→ PROBLEM TO SOLVE
Filter the entries below down to the lines that hold "deprecated".

--- RECORD EXCERPTS Enclosed Below ---

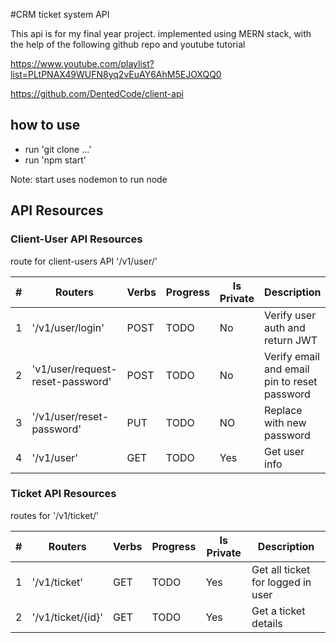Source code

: #CRM ticket system API

This api is for my final year project. implemented using MERN stack, with the help of the following github repo and youtube tutorial

https://www.youtube.com/playlist?list=PLtPNAX49WUFN8yq2vEuAY6AhM5EJOXQQ0

https://github.com/DentedCode/client-api

## how to use

- run 'git clone ...'
- run 'npm start'

Note: start uses nodemon to run node

## API Resources

### Client-User API Resources

route for client-users API '/v1/user/'

| #   | Routers                          | Verbs | Progress | Is Private | Description                                  |
| --- | -------------------------------- | ----- | -------- | ---------- | -------------------------------------------- |
| 1   | '/v1/user/login'                 | POST  | TODO     | No         | Verify user auth and return JWT              |
| 2   | 'v1/user/request-reset-password' | POST  | TODO     | No         | Verify email and email pin to reset password |
| 3   | '/v1/user/reset-password'        | PUT   | TODO     | NO         | Replace with new password                    |
| 4   | '/v1/user'                       | GET   | TODO     | Yes        | Get user info                                |

### Ticket API Resources

routes for '/v1/ticket/'

| #   | Routers           | Verbs | Progress | Is Private | Description                       |
| --- | ----------------- | ----- | -------- | ---------- | --------------------------------- |
| 1   | '/v1/ticket'      | GET   | TODO     | Yes        | Get all ticket for logged in user |
| 2   | '/v1/ticket/{id}' | GET   | TODO     | Yes        | Get a ticket details              |

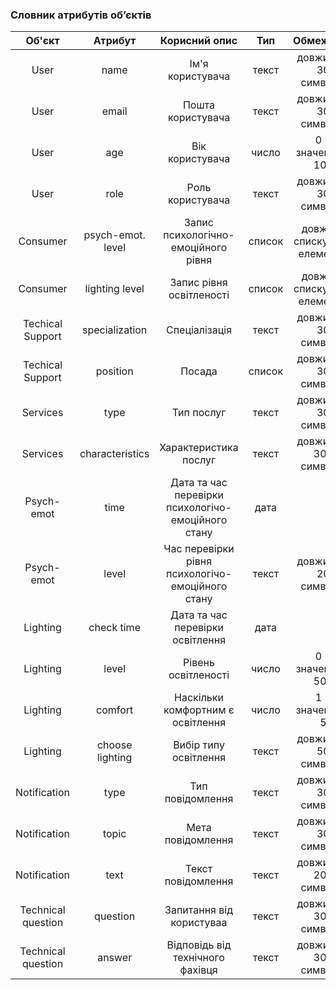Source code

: ### Словник атрибутів об’єктів

|           Об'єкт           |         Атрибут          |                              Корисний опис                              |  Тип   |           Обмеження           |
| :------------------------: | :----------------------: | :---------------------------------------------------------------------: | :----: | :---------------------------: |
|            User            |           name           |                            Ім'я користувача                             | текст  |     довжина < 30 символів     |
|            User            |          email           |                            Пошта користувача                            | текст  |     довжина < 30 символів     |
|            User            |           age            |                             Вік користувача                             | число  |      0 < значення < 100       |
|            User            |           role           |                            Роль користувача                             | текст  |     довжина < 30 символів     |
|          Consumer          |    psych-emot. level      |                  Запис психологічно-емоційного рівня                    | список | довжина списку == 3 елементів |
|          Consumer          |        lighting level    |                      Запис рівня освітленості                      | список | довжина списку == 3 елементів |
|       Techical Support        |      specialization      |                          Спеціалізація                           | текст  |     довжина < 30 символів     |
|       Techical Support        |         position         |                             Посада                               | список |     довжина < 30 символів     |
| Services |    type     |                    Тип послуг                    | текст  |      довжина < 30 символів      |
| Services |    characteristics    | Характеристика послуг | текст  |      довжина < 300 символів      |
|         Psych-emot          |        time        |                  Дата та час перевірки психологічо-емоційного стану                  |  дата  |                               |
|         Psych-emot           |      level      |           Час перевірки рівня психологічо-емоційного стану           | текст  |     довжина < 20 символів     |
|         Lighting         |        check time        |                    Дата та час перевірки освітлення                    |  дата  |                               |
|         Lighting         |    level     |                Рівень освітленості                | число  |      0 < значення < 500      |
|         Lighting         |    comfort    | Наскільки комфортним є освітлення | число  |      1 < значення < 5      |
|         Lighting         |         choose lighting         |               Вибір типу освітлення               | текст  |     довжина < 50 символів       |
|        Notification        |           type           |                            Тип повідомлення                             | текст  |     довжина < 30 символів     |
|        Notification        |          topic           |                            Мета повідомлення                            | текст  |     довжина < 30 символів     |
|        Notification        |           text           |                           Текст повідомлення                            | текст  |    довжина < 200 символів     |
|     Technical question     |         question         |                        Запитання від користуваа                         | текст  |    довжина < 300 символів     |
|     Technical question     |          answer          |                    Відповідь від технічного фахівця                     | текст  |    довжина < 300 символів     |
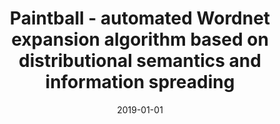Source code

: ---
# Documentation: https://wowchemy.com/docs/managing-content/

title: Paintball - automated Wordnet expansion algorithm based on distributional semantics
  and information spreading
subtitle: ''
summary: ''
authors:
- piasecki
tags: []
categories: []
date: '2019-01-01'
lastmod: 2022-10-07T05:08:01Z
featured: false
draft: false

# Featured image
# To use, add an image named `featured.jpg/png` to your page's folder.
# Focal points: Smart, Center, TopLeft, Top, TopRight, Left, Right, BottomLeft, Bottom, BottomRight.
image:
  caption: ''
  focal_point: ''
  preview_only: false

# Projects (optional).
#   Associate this post with one or more of your projects.
#   Simply enter your project's folder or file name without extension.
#   E.g. `projects = ["internal-project"]` references `content/project/deep-learning/index.md`.
#   Otherwise, set `projects = []`.
projects: []
publishDate: '2022-10-07T05:08:00.678604Z'
publication_types:
- '2'
abstract: ''
publication: '*Computational Methods in Science and Technology*'
doi: 10.12921/cmst.2018.0000051
url_pdf: http://cmst.eu/wp-content/uploads/files/10.12921_cmst.2018.0000051_PIASECKI.pdf
---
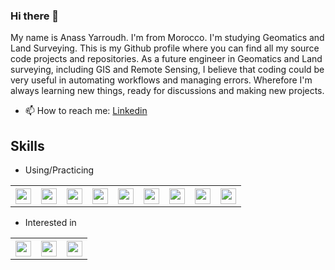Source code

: ### Hi there 👋

My name is Anass Yarroudh. I'm from Morocco. I'm studying Geomatics and Land Surveying. This is my Github profile where you can find all my source code projects and repositories. As a future engineer in Geomatics and Land surveying, including GIS and Remote Sensing, I believe that coding could be very useful in automating workflows and managing errors. Wherefore I'm always learning new things, ready for discussions and making new projects.  
- 📫 How to reach me: [Linkedin](https://www.linkedin.com/in/anass-yarroudh/)  
## Skills

* Using/Practicing

<table>
  <tr>
    <th><div><img src="https://upload.wikimedia.org/wikipedia/commons/thumb/c/c3/Python-logo-notext.svg/768px-Python-logo-notext.svg.png" height="25"/></div></th>
    <th><div><img src="https://upload.wikimedia.org/wikipedia/commons/thumb/4/40/VB.NET_Logo.svg/1200px-VB.NET_Logo.svg.png" height="25"/></div></th>
    <th><div><img src="https://sql.sh/wp-content/uploads/2012/12/logo-postgresql-elephant.png" height="25"/></div></th>
    <th><div><img src="http://pngimg.com/uploads/mysql/mysql_PNG23.png" height="25"/></div></th>
    <th><div><img src="https://www.mduvoisin.ch/images/tech/php_logo.png" height="25"/></div></th>
    <th><div><img src="https://upload.wikimedia.org/wikipedia/commons/thumb/6/61/HTML5_logo_and_wordmark.svg/512px-HTML5_logo_and_wordmark.svg.png" height="25"/></div></th>
    <th><div><img src="https://upload.wikimedia.org/wikipedia/commons/thumb/d/d5/CSS3_logo_and_wordmark.svg/1200px-CSS3_logo_and_wordmark.svg.png" height="25"/></div></th>
    <th><div><img src="https://upload.wikimedia.org/wikipedia/commons/thumb/9/99/Unofficial_JavaScript_logo_2.svg/1024px-Unofficial_JavaScript_logo_2.svg.png" height="25"/></div></th>
    <th><div><img src="https://upload.wikimedia.org/wikipedia/commons/thumb/2/21/Matlab_Logo.png/667px-Matlab_Logo.png" height="25"/></div></th>
</table>  

* Interested in

<table>
  <tr>
    <th><div><img src="https://brandslogos.com/wp-content/uploads/images/large/java-logo-1.png" height="25"/></div></th>
    <th><div><img src="https://upload.wikimedia.org/wikipedia/commons/c/c1/Rlogo.png" height="25"/></div></th>
    <th><div><img src="https://upload.wikimedia.org/wikipedia/commons/thumb/1/18/ISO_C%2B%2B_Logo.svg/1822px-ISO_C%2B%2B_Logo.svg.png" height="25"/></div></th>
  </tr>
</table>
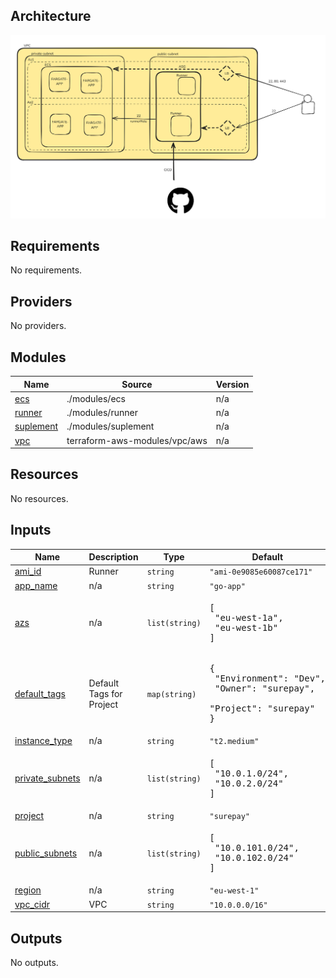 ## Architecture
![architecture schema](architecture.png)

<!-- BEGIN_TF_DOCS -->
## Requirements

No requirements.

## Providers

No providers.

## Modules

| Name | Source | Version |
|------|--------|---------|
| <a name="module_ecs"></a> [ecs](#module\_ecs) | ./modules/ecs | n/a |
| <a name="module_runner"></a> [runner](#module\_runner) | ./modules/runner | n/a |
| <a name="module_suplement"></a> [suplement](#module\_suplement) | ./modules/suplement | n/a |
| <a name="module_vpc"></a> [vpc](#module\_vpc) | terraform-aws-modules/vpc/aws | n/a |

## Resources

No resources.

## Inputs

| Name | Description | Type | Default | Required |
|------|-------------|------|---------|:--------:|
| <a name="input_ami_id"></a> [ami\_id](#input\_ami\_id) | Runner | `string` | `"ami-0e9085e60087ce171"` | no |
| <a name="input_app_name"></a> [app\_name](#input\_app\_name) | n/a | `string` | `"go-app"` | no |
| <a name="input_azs"></a> [azs](#input\_azs) | n/a | `list(string)` | <pre>[<br/>  "eu-west-1a",<br/>  "eu-west-1b"<br/>]</pre> | no |
| <a name="input_default_tags"></a> [default\_tags](#input\_default\_tags) | Default Tags for Project | `map(string)` | <pre>{<br/>  "Environment": "Dev",<br/>  "Owner": "surepay",<br/>  "Project": "surepay"<br/>}</pre> | no |
| <a name="input_instance_type"></a> [instance\_type](#input\_instance\_type) | n/a | `string` | `"t2.medium"` | no |
| <a name="input_private_subnets"></a> [private\_subnets](#input\_private\_subnets) | n/a | `list(string)` | <pre>[<br/>  "10.0.1.0/24",<br/>  "10.0.2.0/24"<br/>]</pre> | no |
| <a name="input_project"></a> [project](#input\_project) | n/a | `string` | `"surepay"` | no |
| <a name="input_public_subnets"></a> [public\_subnets](#input\_public\_subnets) | n/a | `list(string)` | <pre>[<br/>  "10.0.101.0/24",<br/>  "10.0.102.0/24"<br/>]</pre> | no |
| <a name="input_region"></a> [region](#input\_region) | n/a | `string` | `"eu-west-1"` | no |
| <a name="input_vpc_cidr"></a> [vpc\_cidr](#input\_vpc\_cidr) | VPC | `string` | `"10.0.0.0/16"` | no |

## Outputs

No outputs.
<!-- END_TF_DOCS -->
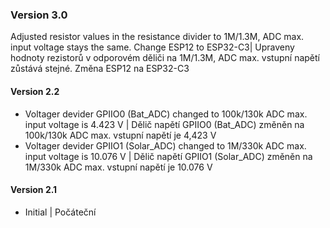### Version 3.0
Adjusted resistor values in the resistance divider to 1M/1.3M, ADC max. input voltage stays the same. Change ESP12 to ESP32-C3| Upraveny hodnoty rezistorů v odporovém děliči na 1M/1.3M, ADC max. vstupní napětí zůstává stejné. Změna ESP12 na ESP32-C3
#### Version 2.2
- Voltager devider GPIIO0 (Bat_ADC) changed to 100k/130k ADC max. input voltage is 4.423 V | Dělič napětí GPIIO0 (Bat_ADC) změněn na 100k/130k ADC max. vstupní napětí je 4,423 V
- Voltager devider GPIIO1 (Solar_ADC) changed to 1M/330k ADC max. input voltage is 10.076 V | Dělič napětí GPIIO1 (Solar_ADC) změněn na 1M/330k ADC max. vstupní napětí je 10.076 V
#### Version 2.1
- Initial | Počáteční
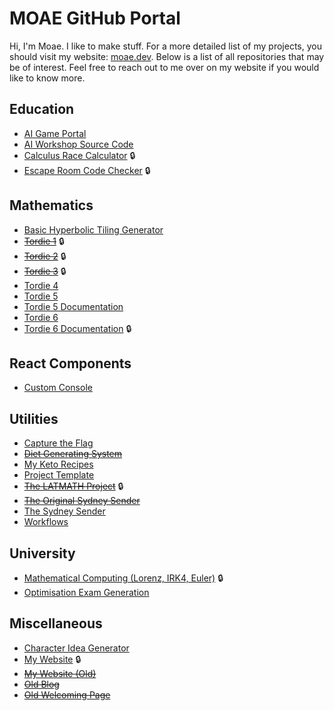 # MOAE GitHub Portal

Hi, I'm Moae. I like to make stuff. For a more detailed list of my projects, you should visit my website: [moae.dev](https://moaesaycto.github.io/). Below is a list of all repositories that may be of interest. Feel free to reach out to me over on my website if you would like to know more.

## Education
- [AI Game Portal](https://github.com/Moaesaycto/ai-games)
- [AI Workshop Source Code](https://github.com/Moaesaycto/AIWorkshop)
- [Calculus Race Calculator](https://github.com/Moaesaycto/calculus-race-workshop) 🔒
- [Escape Room Code Checker](https://github.com/Moaesaycto/escape-room) 🔒


## Mathematics
- [Basic Hyperbolic Tiling Generator](https://github.com/Moaesaycto/comp3821-project)
- ~~<span title="Obsolete Project">[Tordie 1](https://github.com/Moaesaycto/tordie-deprecated-001)~~ 🔒
- ~~<span title="Obsolete Project">[Tordie 2](https://github.com/Moaesaycto/tordie-web-deprecated-002)~~ 🔒
- ~~<span title="Obsolete Project">[Tordie 3](https://github.com/Moaesaycto/tordie-v3-deprecated-003)~~ 🔒
- [Tordie 4](https://github.com/Moaesaycto/tordie-v4)
- [Tordie 5](https://github.com/Moaesaycto/Tordie5)
- [Tordie 5 Documentation](https://github.com/Moaesaycto/tordie5-docs)
- [Tordie 6](https://github.com/Moaesaycto/Tordie-6)
- [Tordie 6 Documentation](https://github.com/Moaesaycto/tordie-v6) 🔒

## React Components
- [Custom Console](https://github.com/Moaesaycto/console)

## Utilities
- [Capture the Flag](https://github.com/Moaesaycto/Capture-The-Flag)
- ~~<span title="Obsolete Project">[Diet Generating System](https://github.com/Moaesaycto/rationing)</span>~~
- [My Keto Recipes](https://github.com/Moaesaycto/moaes-recipes)
- [Project Template](https://github.com/Moaesaycto/project-template)
- ~~<span title="Obsolete Project">[The LATMATH Project](https://github.com/Moaesaycto/LATMATH-Project)</span>~~ 🔒
- ~~<span title="Obsolete Project">[The Original Sydney Sender](https://github.com/Moaesaycto/The-Sydney-Sender)~~
- [The Sydney Sender](https://github.com/Moaesaycto/sydney-sender)
- [Workflows](https://github.com/Moaesaycto/workflows)

## University
- [Mathematical Computing (Lorenz, IRK4, Euler)](https://github.com/Moaesaycto/math2301-grpprog) 🔒
- [Optimisation Exam Generation](https://github.com/Moaesaycto/ExamGenerator)

## Miscellaneous
- [Character Idea Generator](https://github.com/Moaesaycto/Character-Gen)
- [My Website](https://github.com/Moaesaycto/moaesaycto.github.io) 🔒
- ~~<span title="Obsolete Project">[My Website (Old)](https://github.com/Moaesaycto/oldsite)</span>~~
- ~~<span title="Obsolete Project">[Old Blog](https://github.com/Moaesaycto/moaesaycto-blog)</span>~~
- ~~<span title="Obsolete Project">[Old Welcoming Page](https://github.com/Moaesaycto/moaes)</span>~~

--- End of Enclosed RECORD EXCERPTS ---

→ SOLUTION
- ~~<span title="Obsolete Project">[Tordie 1](https://github.com/Moaesaycto/tordie-deprecated-001)~~ 🔒
- ~~<span title="Obsolete Project">[Tordie 2](https://github.com/Moaesaycto/tordie-web-deprecated-002)~~ 🔒
- ~~<span title="Obsolete Project">[Tordie 3](https://github.com/Moaesaycto/tordie-v3-deprecated-003)~~ 🔒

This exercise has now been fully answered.